This report presents the effect of different extreme weather events on public health and economy. Source data used for this study is the storm database from the U.S. National Oceanic and Atmospheric Administration’s (NOAA) from 1950 - 2011. This report focuses on the impact of the weather events in terms of fatalities, health injuries, as well as economical losses. The latter are assessed through the property and crop damages. The aim is to address the two following questions:
Q1 - Across the United States, which types of events are most harmful with respect to population health?
Q2 - Across the United States, which types of events have the greatest economic consequences?

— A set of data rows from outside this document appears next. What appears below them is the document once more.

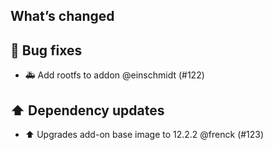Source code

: ## What’s changed

## 🐛 Bug fixes

- 🚑 Add rootfs to addon @einschmidt (#122)

## ⬆️ Dependency updates

- ⬆️ Upgrades add-on base image to 12.2.2 @frenck (#123)
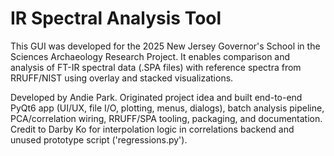# IR Spectral Analysis Tool

This GUI was developed for the 2025 New Jersey Governor's School in the Sciences Archaeology Research Project. It enables comparison and analysis of FT-IR spectral data (.SPA files) with reference spectra from RRUFF/NIST using overlay and stacked visualizations.

Developed by Andie Park. Originated project idea and built end-to-end PyQt6 app (UI/UX, file I/O, plotting, menus, dialogs), batch analysis pipeline, PCA/correlation wiring, RRUFF/SPA tooling, packaging, and documentation.
Credit to Darby Ko for interpolation logic in correlations backend and unused prototype script ('regressions.py').
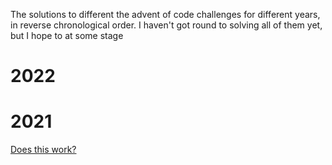 The solutions to different the advent of code challenges for different years, in reverse chronological order. I haven't got round to solving all of them yet, but I hope to at some stage

# 2022

# 2021
[Does this work?](/2021/solutions.org)

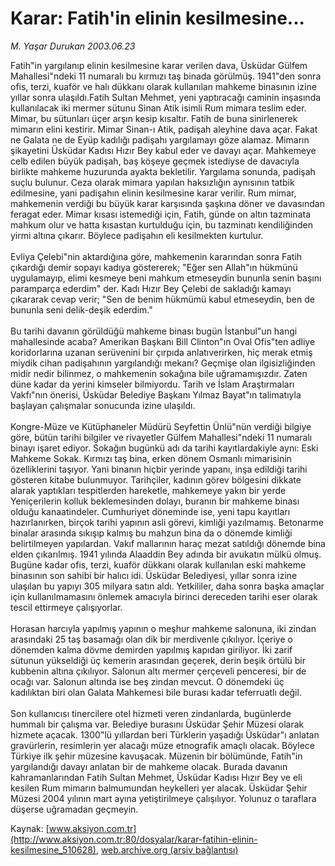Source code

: # Karar: Fatih'in elinin kesilmesine...

*M. Yaşar Durukan 2003.06.23*

<div class="pNewsDetailMainContent" itemprop="articleBody">
 Fatih"in yargılanıp elinin kesilmesine karar verilen dava, Üsküdar Gülfem Mahallesi"ndeki 11 numaralı bu kırmızı taş binada görülmüş. 1941"den sonra ofis, terzi, kuaför ve halı dükkanı olarak kullanılan mahkeme binasının izine yıllar sonra ulaşıldı.Fatih Sultan Mehmet, yeni yaptıracağı caminin inşasında kullanılacak iki mermer sütunu Sinan Atik isimli Rum mimara teslim eder. Mimar, bu sütunları üçer arşın kesip kısaltır. Fatih de buna sinirlenerek mimarın elini kestirir. Mimar Sinan-ı Atik, padişah aleyhine dava açar. Fakat ne Galata ne de Eyüp kadılığı padişahı yargılamayı göze alamaz. Mimarın şikayetini Üsküdar Kadısı Hızır Bey kabul eder ve davayı açar. Mahkemeye celb edilen büyük padişah, baş köşeye geçmek istediyse de davacıyla birlikte mahkeme huzurunda ayakta bekletilir. Yargılama sonunda, padişah suçlu bulunur. Ceza olarak mimara yapılan haksızlığın aynısının tatbik edilmesine, yani padişahın elinin kesilmesine karar verilir. Rum mimar, mahkemenin verdiği bu büyük karar karşısında şaşkına döner ve davasından feragat eder. Mimar kısası istemediği için, Fatih, günde on altın tazminata mahkum olur ve hatta kısastan kurtulduğu için, bu tazminatı kendiliğinden yirmi altına çıkarır. Böylece padişahın eli kesilmekten kurtulur.
 <br/>
 <br/>
 Evliya Çelebi"nin aktardığına göre, mahkemenin kararından sonra Fatih çıkardığı demir sopayı kadıya göstererek; "Eğer sen Allah"ın hükmünü uygulamayıp, elimi kesmeye beni mahkum etmeseydin bununla senin başını paramparça ederdim" der. Kadı Hızır Bey Çelebi de sakladığı kamayı çıkararak cevap verir; "Sen de benim hükmümü kabul etmeseydin, ben de bununla seni delik-deşik ederdim."
 <br/>
 <br/>
 Bu tarihi davanın görüldüğü mahkeme binası bugün İstanbul"un hangi mahallesinde acaba? Amerikan Başkanı Bill Clinton"ın Oval Ofis"ten adliye koridorlarına uzanan serüvenini bir çırpıda anlatıverirken, hiç merak etmiş miydik cihan padişahının yargılandığı mekanı? Geçmişe olan ilgisizliğinden midir nedir bilinmez, o mahkemenin sokağına bile uğramamışızdır. Zaten düne kadar da yerini kimseler bilmiyordu. Tarih ve İslam Araştırmaları Vakfı"nın önerisi, Üsküdar Belediye Başkanı Yılmaz Bayat"ın talimatıyla başlayan çalışmalar sonucunda izine ulaşıldı.
 <br/>
 <br/>
 Kongre-Müze ve Kütüphaneler Müdürü Seyfettin Ünlü"nün verdiği bilgiye göre, bütün tarihi bilgiler ve rivayetler Gülfem Mahallesi"ndeki 11 numaralı binayı işaret ediyor. Sokağın bugünkü adı da tarihi kayıtlardakiyle aynı: Eski Mahkeme Sokak. Kırmızı taş bina, erken dönem Osmanlı mimarisinin özelliklerini taşıyor. Yani binanın hiçbir yerinde yapanı, inşa edildiği tarihi gösteren kitabe bulunmuyor. Tarihçiler, kadının görev bölgesini dikkate alarak yaptıkları tespitlerden hareketle, mahkemeye yakın bir yerde Yeniçerilerin kolluk beklemesinden dolayı, buranın bir mahkeme binası olduğu kanaatindeler. Cumhuriyet döneminde ise, yeni tapu kayıtları hazırlanırken, birçok tarihi yapının asli görevi, kimliği yazılmamış. Betonarme binalar arasında sıkışıp kalmış bu mahzun bina da o dönemde kimliği belirtilmeyen yapılardan. Vakıf mallarının haraç mezat satıldığı dönemde bina elden çıkarılmış. 1941 yılında Alaaddin Bey adında bir avukatın mülkü olmuş. Bugüne kadar ofis, terzi, kuaför dükkanı olarak kullanılan eski mahkeme binasının son sahibi bir halıcı idi. Üsküdar Belediyesi, yıllar sonra izine ulaşılan bu yapıyı 305 milyara satın aldı. Yetkililer, daha sonra başka amaçlar için kullanılmamasını önlemek amacıyla birinci dereceden tarihi eser olarak tescil ettirmeye çalışıyorlar.
 <br/>
 <br/>
 Horasan harcıyla yapılmış yapının o meşhur mahkeme salonuna, iki zindan arasındaki 25 taş basamağı olan dik bir merdivenle çıkılıyor. İçeriye o dönemden kalma dövme demirden yapılmış kapıdan giriliyor. İki zarif sütunun yükseldiği üç kemerin arasından geçerek, derin beşik örtülü bir kubbenin altına çıkılıyor. Salonun altı mermer çerçeveli penceresi, bir de ocağı var. Salonun altında ise beş zindan mevcut. O dönemdeki üç kadılıktan biri olan Galata Mahkemesi bile burası kadar teferruatlı değil.
 <br/>
 <br/>
 Son kullanıcısı tinercilere otel hizmeti veren zindanlarda, bugünlerde hummalı bir çalışma var. Belediye burasını Üsküdar Şehir Müzesi olarak hizmete açacak. 1300"lü yıllardan beri Türklerin yaşadığı Üsküdar"ı anlatan gravürlerin, resimlerin yer alacağı müze etnografik amaçlı olacak. Böylece Türkiye ilk şehir müzesine kavuşacak. Müzenin bir bölümünde, Fatih"in yargılandığı davayı anlatan bir de mahkeme olacak. Burada davanın kahramanlarından Fatih Sultan Mehmet, Üsküdar Kadısı Hızır Bey ve eli kesilen Rum mimarın balmumundan heykelleri yer alacak. Üsküdar Şehir Müzesi 2004 yılının mart ayına yetiştirilmeye çalışılıyor. Yolunuz o taraflara düşerse uğramadan geçmeyin.
 <br/>
</div>


Kaynak: [www.aksiyon.com.tr](http://www.aksiyon.com.tr:80/dosyalar/karar-fatihin-elinin-kesilmesine_510628), [web.archive.org (arşiv bağlantısı)](http://web.archive.org/web/20150517030411/http://www.aksiyon.com.tr:80/dosyalar/karar-fatihin-elinin-kesilmesine_510628)
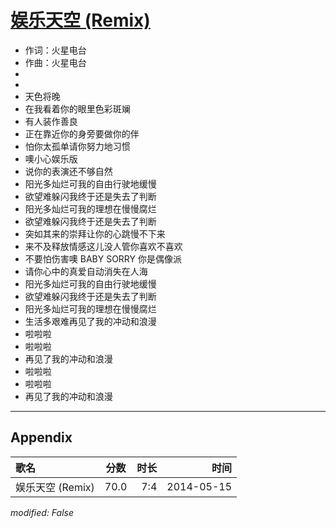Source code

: # [娱乐天空 (Remix)](https://music.163.com/song?id=28563313)

* 作词：火星电台
* 作曲：火星电台
*
*
* 天色将晚
* 在我看着你的眼里色彩斑斓
* 有人装作善良
* 正在靠近你的身旁要做你的伴
* 怕你太孤单请你努力地习惯
* 噢小心娱乐版
* 说你的表演还不够自然
* 阳光多灿烂可我的自由行驶地缓慢
* 欲望难躲闪我终于还是失去了判断
* 阳光多灿烂可我的理想在慢慢腐烂
* 欲望难躲闪我终于还是失去了判断
* 突如其来的崇拜让你的心跳慢不下来
* 来不及释放情感这儿没人管你喜欢不喜欢
* 不要怕伤害噢 BABY SORRY 你是偶像派
* 请你心中的真爱自动消失在人海
* 阳光多灿烂可我的自由行驶地缓慢
* 欲望难躲闪我终于还是失去了判断
* 阳光多灿烂可我的理想在慢慢腐烂
* 生活多艰难再见了我的冲动和浪漫
* 啦啦啦
* 啦啦啦
* 再见了我的冲动和浪漫
* 啦啦啦
* 啦啦啦
* 再见了我的冲动和浪漫


---

## Appendix

|歌名|分数|时长|时间|
|:---|:---:|---:|---:|
|娱乐天空 (Remix)|70.0|7:4|2014-05-15

*modified: False*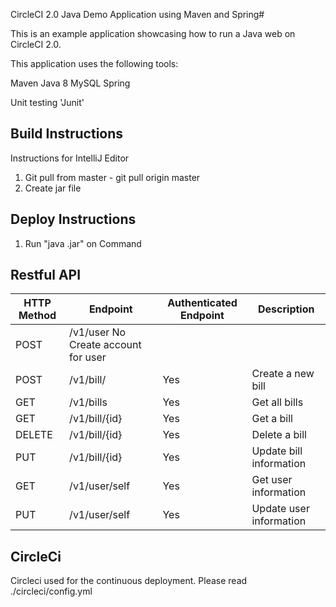 CircleCI 2.0 Java Demo Application using Maven and Spring#

This is an example application showcasing how to run a Java web on CircleCI 2.0.

This application uses the following tools:

Maven
Java 8
MySQL
Spring

Unit testing
'Junit'


## Build Instructions
Instructions for IntelliJ Editor
1) Git pull from master - git pull origin master
4) Create jar file
   
## Deploy Instructions
1) Run "java .jar" on Command

## Restful API
|HTTP Method |	   Endpoint  |  Authenticated Endpoint |  Description|
| --- | --- | --- | ---|
POST 	|/v1/user 	No 	Create account for user
POST |	/v1/bill/ 	|Yes 	|Create a new bill
GET 	|/v1/bills 	|Yes 	|Get all bills
GET |	/v1/bill/{id} |	Yes |	Get a bill
DELETE 	|/v1/bill/{id} |	Yes |	Delete a bill
PUT 	|/v1/bill/{id} |	Yes 	|Update bill information
GET 	|/v1/user/self |	Yes 	|Get user information 
PUT 	|/v1/user/self |	Yes 	|Update user information

## CircleCi
Circleci used for the continuous deployment.
Please read ./circleci/config.yml

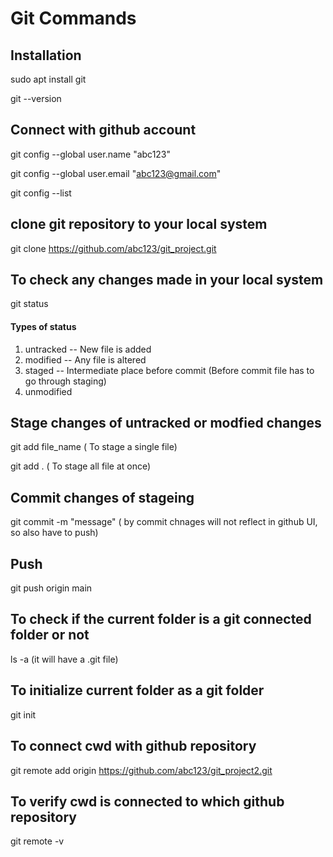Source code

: # Git Commands

## Installation
sudo apt install git

git --version

## Connect with github account
git config --global user.name "abc123"

git config --global user.email "abc123@gmail.com"

git config --list

## clone git repository to your local system
git clone https://github.com/abc123/git_project.git

## To check any changes made in your local system
git status

#### Types of status
1. untracked -- New file is added
2. modified -- Any file is altered
3. staged -- Intermediate place before commit (Before commit file has to go through staging)
4. unmodified

## Stage changes of untracked or modfied changes
git add file_name  ( To stage a single file)

git add .  ( To stage all file at once)

## Commit changes of stageing
git commit -m "message" ( by commit chnages will not reflect in github UI, so also have to push)

## Push 
git push origin main

## To check if the current folder is a git connected folder or not
ls -a  (it will have a .git file)

## To initialize current folder as a git folder
git init

## To connect cwd with github repository
git remote add origin https://github.com/abc123/git_project2.git

## To verify cwd is connected to which github repository
git remote -v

1.1 Load the libraries required for this analysis (dplyr, tm, RColorBrewer)
library(dplyr)
library(tm)
library(RColorBrewer)
1.2 Load the data base
Loading the data contained in the zip file using read.csv.
# Create the folder to save the original data
if (!file.exists("data")) {
dir.create("data")
}
# Download the original data in the data folder and read the file
download.file("https://d396qusza40orc.cloudfront.net/repdata%2Fdata%2FStormData.csv.bz2",
destfile="./data/original_data.bz2")
data <- read.csv("./data/original_data.bz2", stringsAsFactors = FALSE)
colnames(data)
## [1] "STATE__" "BGN_DATE" "BGN_TIME" "TIME_ZONE" "COUNTY"
## [6] "COUNTYNAME" "STATE" "EVTYPE" "BGN_RANGE" "BGN_AZI"
## [11] "BGN_LOCATI" "END_DATE" "END_TIME" "COUNTY_END" "COUNTYENDN"
## [16] "END_RANGE" "END_AZI" "END_LOCATI" "LENGTH" "WIDTH"
## [21] "F" "MAG" "FATALITIES" "INJURIES" "PROPDMG"
## [26] "PROPDMGEXP" "CROPDMG" "CROPDMGEXP" "WFO" "STATEOFFIC"
## [31] "ZONENAMES" "LATITUDE" "LONGITUDE" "LATITUDE_E" "LONGITUDE_"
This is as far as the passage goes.